Work item
Look through the entries below and report how many lines hold the string "mind". Only the number is wanted.

[Source records]
-.-.-

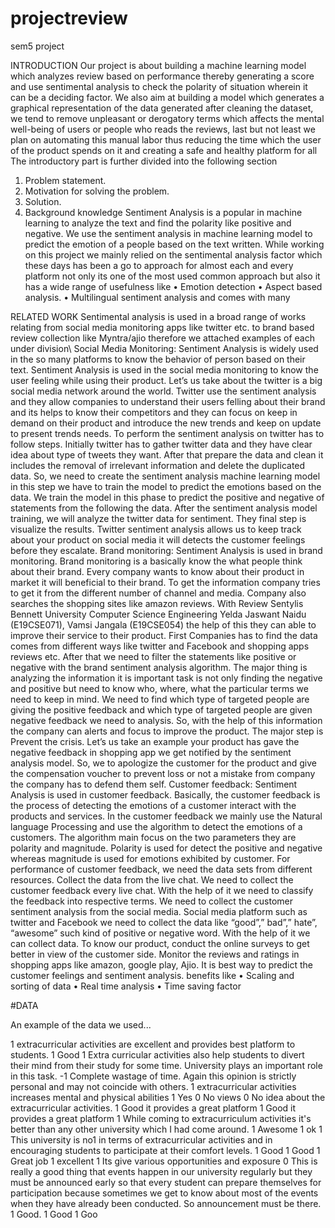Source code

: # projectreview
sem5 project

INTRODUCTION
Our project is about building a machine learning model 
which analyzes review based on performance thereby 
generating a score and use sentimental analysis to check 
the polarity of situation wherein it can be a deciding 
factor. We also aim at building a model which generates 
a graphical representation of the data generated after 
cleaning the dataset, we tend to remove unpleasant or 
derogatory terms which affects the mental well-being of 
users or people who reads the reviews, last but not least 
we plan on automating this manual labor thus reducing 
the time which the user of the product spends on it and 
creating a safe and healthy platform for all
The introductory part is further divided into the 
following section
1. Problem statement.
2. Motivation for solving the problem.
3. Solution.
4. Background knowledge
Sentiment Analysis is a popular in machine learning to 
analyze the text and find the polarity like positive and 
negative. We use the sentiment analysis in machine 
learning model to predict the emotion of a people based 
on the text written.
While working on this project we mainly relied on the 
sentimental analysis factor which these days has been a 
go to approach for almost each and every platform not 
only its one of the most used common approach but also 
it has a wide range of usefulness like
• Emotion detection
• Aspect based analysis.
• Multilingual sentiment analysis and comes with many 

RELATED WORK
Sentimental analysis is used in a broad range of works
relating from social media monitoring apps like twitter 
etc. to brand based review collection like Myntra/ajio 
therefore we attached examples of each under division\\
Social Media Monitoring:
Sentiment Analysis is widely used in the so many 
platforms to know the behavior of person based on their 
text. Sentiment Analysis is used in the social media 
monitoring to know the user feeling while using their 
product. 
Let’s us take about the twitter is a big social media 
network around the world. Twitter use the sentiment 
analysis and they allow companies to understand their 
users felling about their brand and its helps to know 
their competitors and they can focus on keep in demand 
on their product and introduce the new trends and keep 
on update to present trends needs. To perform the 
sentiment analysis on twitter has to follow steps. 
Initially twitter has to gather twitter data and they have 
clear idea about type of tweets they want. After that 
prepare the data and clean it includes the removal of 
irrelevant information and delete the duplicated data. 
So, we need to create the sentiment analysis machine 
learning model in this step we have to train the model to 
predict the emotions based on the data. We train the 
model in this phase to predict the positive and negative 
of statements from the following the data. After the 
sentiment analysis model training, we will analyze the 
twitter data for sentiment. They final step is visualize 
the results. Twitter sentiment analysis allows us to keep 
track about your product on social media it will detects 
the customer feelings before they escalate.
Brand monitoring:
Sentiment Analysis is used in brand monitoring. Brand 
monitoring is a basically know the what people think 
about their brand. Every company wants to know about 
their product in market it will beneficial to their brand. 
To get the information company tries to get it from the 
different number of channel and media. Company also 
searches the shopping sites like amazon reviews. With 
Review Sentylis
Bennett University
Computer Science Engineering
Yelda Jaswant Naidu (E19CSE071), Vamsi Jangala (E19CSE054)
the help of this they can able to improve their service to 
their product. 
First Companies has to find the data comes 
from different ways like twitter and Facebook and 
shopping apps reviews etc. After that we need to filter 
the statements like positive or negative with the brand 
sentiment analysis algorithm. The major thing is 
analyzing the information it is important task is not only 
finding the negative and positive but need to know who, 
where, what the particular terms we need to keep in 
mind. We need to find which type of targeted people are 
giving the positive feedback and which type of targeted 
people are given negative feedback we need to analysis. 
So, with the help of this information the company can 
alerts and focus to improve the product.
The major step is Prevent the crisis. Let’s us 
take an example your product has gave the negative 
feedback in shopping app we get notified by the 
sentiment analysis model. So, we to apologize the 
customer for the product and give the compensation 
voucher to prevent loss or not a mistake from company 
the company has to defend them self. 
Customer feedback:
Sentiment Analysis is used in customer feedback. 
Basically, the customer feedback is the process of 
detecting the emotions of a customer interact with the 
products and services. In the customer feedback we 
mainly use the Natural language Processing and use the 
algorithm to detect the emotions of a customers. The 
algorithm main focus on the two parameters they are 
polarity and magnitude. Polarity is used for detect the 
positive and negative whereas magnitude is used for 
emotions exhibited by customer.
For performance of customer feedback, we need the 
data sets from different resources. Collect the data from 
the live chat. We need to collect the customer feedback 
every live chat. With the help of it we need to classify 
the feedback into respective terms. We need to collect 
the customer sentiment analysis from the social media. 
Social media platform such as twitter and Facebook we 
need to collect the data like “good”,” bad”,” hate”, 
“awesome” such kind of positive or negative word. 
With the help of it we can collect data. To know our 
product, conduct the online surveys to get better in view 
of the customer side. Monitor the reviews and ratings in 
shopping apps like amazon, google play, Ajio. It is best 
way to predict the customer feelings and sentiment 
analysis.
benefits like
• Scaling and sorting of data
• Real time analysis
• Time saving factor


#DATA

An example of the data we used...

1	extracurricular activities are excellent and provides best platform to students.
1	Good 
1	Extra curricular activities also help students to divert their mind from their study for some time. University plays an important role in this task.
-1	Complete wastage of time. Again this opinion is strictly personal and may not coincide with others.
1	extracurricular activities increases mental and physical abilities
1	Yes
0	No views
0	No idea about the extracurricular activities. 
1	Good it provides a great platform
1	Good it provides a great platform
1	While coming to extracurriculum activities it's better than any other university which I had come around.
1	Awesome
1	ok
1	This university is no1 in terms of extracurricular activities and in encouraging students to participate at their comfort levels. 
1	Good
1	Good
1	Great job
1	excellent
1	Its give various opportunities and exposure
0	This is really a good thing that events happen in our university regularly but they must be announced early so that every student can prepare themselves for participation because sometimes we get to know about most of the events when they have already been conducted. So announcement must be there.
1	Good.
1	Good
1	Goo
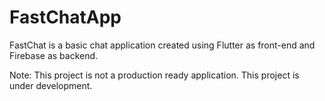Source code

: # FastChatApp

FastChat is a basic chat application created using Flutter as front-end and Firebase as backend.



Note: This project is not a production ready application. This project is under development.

-.-.-

Answer for the task
2